*** Records ***
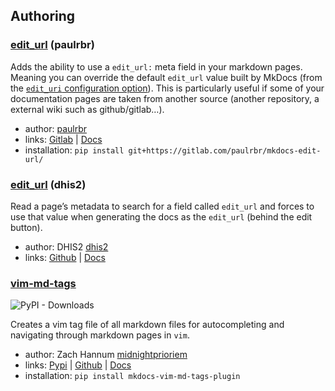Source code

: 
## Authoring

### [edit_url](https://gitlab.com/paulrbr/mkdocs-edit-url/) (paulrbr)

Adds the ability to use a `edit_url:` meta field in your markdown pages. Meaning you can override the default `edit_url` value built by MkDocs (from the [`edit_uri` configuration option](https://www.mkdocs.org/user-guide/configuration/#edit_uri)).
This is particularly useful if some of your documentation pages are taken from another source (another repository, a external wiki such as github/gitlab…).

- author: [paulrbr](https://gitlab.com/paulrbr)
- links: [Gitlab](https://gitlab.com/paulrbr/mkdocs-edit-url/) \| [Docs](https://gitlab.com/paulrbr/mkdocs-edit-url/blob/master/README.md)
- installation: `pip install git+https://gitlab.com/paulrbr/mkdocs-edit-url/`

### [edit_url](https://github.com/dhis2/dhis2-docs/blob/master/tools/python/edit_url/) (dhis2)

Read a page’s metadata to search for a field called `edit_url` and forces to use that value when generating the docs as the `edit_url` (behind the edit button).

- author: DHIS2 [dhis2](https://github.com/dhis2)
- links: [Github](https://github.com/dhis2/dhis2-docs/blob/master/tools/python/edit_url/) \| [Docs](https://github.com/dhis2/dhis2-docs/blob/master/tools/python/edit_url/README.md)

### [vim-md-tags](https://pypi.org/project/mkdocs-vim-md-tags-plugin/)

<img alt="PyPI - Downloads" src="https://img.shields.io/pypi/dm/mkdocs-vim-md-tags-plugin">

Creates a vim tag file of all markdown files for autocompleting and navigating through markdown pages in `vim`.

- author: Zach Hannum [midnightprioriem](https://github.com/midnightprioriem)
- links: [Pypi](https://pypi.org/project/mkdocs-vim-md-tags-plugin/) | [Github](https://github.com/midnightprioriem/mkdocs-vim-md-tags-plugin) | [Docs](https://github.com/midnightprioriem/mkdocs-vim-md-tags-plugin/blob/master/README.md)
- installation: `pip install mkdocs-vim-md-tags-plugin`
*** End of Records ***
● Exercise:
Your answer should consist only of the count of lines in the data that contain "tools".

● Answer to this exercise:
2